National Review trots out the “But Bill Clinton did it too!” defense (via Tischreden) in the matter of warrant-less domestic spying.
Question: since when is Bill Clinton the paragon of judicious uses of executive power for conservatives?
UPDATE: Just to be clear – the NR article isn’t claiming that the Clinton administration in fact carried out warrant-less spying, but that it claimed the authority to do so. For what that’s worth.

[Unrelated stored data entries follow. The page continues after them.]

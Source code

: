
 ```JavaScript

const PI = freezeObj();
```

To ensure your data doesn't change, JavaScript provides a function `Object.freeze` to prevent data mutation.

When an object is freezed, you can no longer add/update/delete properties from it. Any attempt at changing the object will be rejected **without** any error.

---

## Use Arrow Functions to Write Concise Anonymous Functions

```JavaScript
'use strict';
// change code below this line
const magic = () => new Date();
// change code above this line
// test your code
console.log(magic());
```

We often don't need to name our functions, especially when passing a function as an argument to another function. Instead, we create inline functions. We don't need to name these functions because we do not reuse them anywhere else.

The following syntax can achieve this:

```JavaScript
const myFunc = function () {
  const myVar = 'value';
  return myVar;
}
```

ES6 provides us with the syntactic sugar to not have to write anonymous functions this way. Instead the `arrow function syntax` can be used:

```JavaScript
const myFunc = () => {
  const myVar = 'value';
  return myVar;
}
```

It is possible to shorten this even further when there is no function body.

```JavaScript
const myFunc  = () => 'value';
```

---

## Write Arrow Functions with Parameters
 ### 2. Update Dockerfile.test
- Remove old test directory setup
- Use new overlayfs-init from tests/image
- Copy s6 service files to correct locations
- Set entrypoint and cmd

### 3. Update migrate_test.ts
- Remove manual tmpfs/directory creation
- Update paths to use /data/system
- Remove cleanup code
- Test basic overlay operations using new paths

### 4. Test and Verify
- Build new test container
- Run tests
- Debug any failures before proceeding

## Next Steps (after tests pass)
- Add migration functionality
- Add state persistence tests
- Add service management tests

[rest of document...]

UPDATE II: Matthew Yglesias writes:
Various illegal surveillance apologists are raising the argument that the Clinton administration, too, took the view that warrantless wiretaps were a good thing. “Shockingly,” these arguments turn out to be somewhat inaccurate upon further scrutiny. But debating the accuracy of these claims is largely besides the point. Of course the Clinton administration wanted, insofar as it was able, to maximize executive power while minimizing judicial and congressional oversight. Of course Al Gore or John Kerry would, from the vantage point of the White House, have wanted to do the same thing. That’s the point — you can’t rely on the occupant of the office to limit his own authority because of course he’ll want his own authority to be as broad as possible.
P.S. for a quite damning indictment of Clinton’s record on civil liberties, read Jim Bovard’s Feeling Your Pain. Bovard is an equal-opportunity muckraker (his recent books include The Bush Betrayal and Terrorism and Tyranny: Trampling Freedom, Justice and Peace to Rid the World of Evil).